Была встреча в академии журналистики "Коммерсанта" с Андреем Колесниковым. Я долго общался со студентами, разговаривали по широкому спектру тем. Среди прочего Андрей спросил, интересна ли мне работа президента как таковая. Без всякой привязки, абсолютно гипотетический вопрос. Я ответил в том же ключе, что для любого управленца столь высокая управленческая должность, безусловно, представляет интерес. И тут же добавил, что в данном случае уместнее говорить не об этом, а о том, способен ли человек принести пользу стране и людям. Вот и все.

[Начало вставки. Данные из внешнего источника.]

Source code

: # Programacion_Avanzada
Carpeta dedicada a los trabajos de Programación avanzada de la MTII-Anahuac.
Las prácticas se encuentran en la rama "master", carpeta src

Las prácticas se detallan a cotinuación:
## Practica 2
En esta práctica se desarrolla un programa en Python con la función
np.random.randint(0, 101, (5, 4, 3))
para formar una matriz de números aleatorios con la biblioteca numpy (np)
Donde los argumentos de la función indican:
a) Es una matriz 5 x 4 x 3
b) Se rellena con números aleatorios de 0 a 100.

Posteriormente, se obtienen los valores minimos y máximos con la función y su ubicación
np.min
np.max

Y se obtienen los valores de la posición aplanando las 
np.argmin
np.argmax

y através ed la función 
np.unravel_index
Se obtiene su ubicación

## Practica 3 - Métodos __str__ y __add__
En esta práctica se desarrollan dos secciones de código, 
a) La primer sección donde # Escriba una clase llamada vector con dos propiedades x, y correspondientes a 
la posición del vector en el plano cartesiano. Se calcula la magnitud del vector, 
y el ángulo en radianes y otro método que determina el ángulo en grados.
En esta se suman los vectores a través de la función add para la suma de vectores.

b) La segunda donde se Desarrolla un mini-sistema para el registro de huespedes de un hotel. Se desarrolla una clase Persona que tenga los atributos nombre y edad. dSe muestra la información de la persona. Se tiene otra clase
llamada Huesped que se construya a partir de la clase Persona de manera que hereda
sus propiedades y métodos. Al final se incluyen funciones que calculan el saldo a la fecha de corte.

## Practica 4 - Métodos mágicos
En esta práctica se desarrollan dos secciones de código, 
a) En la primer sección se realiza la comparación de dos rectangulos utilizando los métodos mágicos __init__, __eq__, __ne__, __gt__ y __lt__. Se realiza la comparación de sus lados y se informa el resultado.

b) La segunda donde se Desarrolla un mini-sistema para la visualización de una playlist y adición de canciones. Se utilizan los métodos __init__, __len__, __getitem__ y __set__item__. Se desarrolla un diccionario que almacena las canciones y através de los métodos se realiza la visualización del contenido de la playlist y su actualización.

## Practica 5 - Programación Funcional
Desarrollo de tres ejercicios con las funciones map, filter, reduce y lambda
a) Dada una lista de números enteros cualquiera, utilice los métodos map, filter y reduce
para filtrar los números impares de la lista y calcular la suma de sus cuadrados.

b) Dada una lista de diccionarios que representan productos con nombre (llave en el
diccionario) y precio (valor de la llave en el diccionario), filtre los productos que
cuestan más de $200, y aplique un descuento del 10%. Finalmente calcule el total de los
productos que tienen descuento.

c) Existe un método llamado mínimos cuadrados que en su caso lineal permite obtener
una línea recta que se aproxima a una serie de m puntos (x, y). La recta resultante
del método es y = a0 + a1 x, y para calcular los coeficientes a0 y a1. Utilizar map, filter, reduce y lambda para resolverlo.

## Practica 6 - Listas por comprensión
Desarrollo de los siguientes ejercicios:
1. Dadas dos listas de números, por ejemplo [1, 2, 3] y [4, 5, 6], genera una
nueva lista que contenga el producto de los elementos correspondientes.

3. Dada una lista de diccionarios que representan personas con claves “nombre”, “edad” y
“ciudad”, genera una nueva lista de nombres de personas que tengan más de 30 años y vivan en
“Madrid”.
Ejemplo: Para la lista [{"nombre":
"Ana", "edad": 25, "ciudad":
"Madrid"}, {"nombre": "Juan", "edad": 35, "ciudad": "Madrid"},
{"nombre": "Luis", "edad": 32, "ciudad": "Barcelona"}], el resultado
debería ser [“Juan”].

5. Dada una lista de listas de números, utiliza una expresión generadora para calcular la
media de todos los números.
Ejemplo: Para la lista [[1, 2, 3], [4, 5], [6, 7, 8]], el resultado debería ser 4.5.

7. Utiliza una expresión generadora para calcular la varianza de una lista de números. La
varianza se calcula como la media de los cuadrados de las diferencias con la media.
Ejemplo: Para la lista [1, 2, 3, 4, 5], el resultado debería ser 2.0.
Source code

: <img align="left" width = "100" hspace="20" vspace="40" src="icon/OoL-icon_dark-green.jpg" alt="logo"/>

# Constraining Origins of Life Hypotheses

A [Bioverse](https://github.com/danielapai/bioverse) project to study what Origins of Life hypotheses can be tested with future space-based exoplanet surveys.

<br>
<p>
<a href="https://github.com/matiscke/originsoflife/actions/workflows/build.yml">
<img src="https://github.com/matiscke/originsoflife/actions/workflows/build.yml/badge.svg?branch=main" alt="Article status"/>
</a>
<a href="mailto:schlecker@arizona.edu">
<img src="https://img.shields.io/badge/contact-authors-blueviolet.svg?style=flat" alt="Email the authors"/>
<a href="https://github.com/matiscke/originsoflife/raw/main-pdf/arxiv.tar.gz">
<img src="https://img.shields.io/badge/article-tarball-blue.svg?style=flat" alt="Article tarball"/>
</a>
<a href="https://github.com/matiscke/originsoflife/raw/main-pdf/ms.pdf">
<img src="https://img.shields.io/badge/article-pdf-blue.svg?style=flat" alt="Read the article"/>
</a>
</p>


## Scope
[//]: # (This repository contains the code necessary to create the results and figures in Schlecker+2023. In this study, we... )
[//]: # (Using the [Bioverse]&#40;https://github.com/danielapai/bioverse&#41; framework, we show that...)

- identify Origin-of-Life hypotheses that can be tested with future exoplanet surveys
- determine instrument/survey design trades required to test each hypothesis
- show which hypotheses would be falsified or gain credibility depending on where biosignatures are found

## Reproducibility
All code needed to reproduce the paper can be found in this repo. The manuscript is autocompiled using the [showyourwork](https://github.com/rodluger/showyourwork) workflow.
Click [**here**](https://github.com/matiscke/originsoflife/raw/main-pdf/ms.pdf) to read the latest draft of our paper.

Разговор шел не под запись, Колесников попросил разрешения опубликовать цитату на своей странице в Facebook, я согласился, а дальше произошло следующее: "КоммерсантЪ" у себя на сайте поместил в заголовок слова, которых я не произносил. Мол, министр Орешкин не прочь стать президентом. Название заметки редакция быстро исправила, можете проверить, но информационное пространство уже подхватило и разнесло "сенсацию". Птичка вылетела из клетки…
— А от президента вам потом досталось?
— Нет. Уверен, он не обращает внимания на информационный шум и хорошо знает ему цену.
— Вы ведь тоже отреагировали на ситуацию в социальных сетях?
— Да, сразу объяснил в Facebook, что мне приписали то, чего не говорил. Некорректная интерпретация.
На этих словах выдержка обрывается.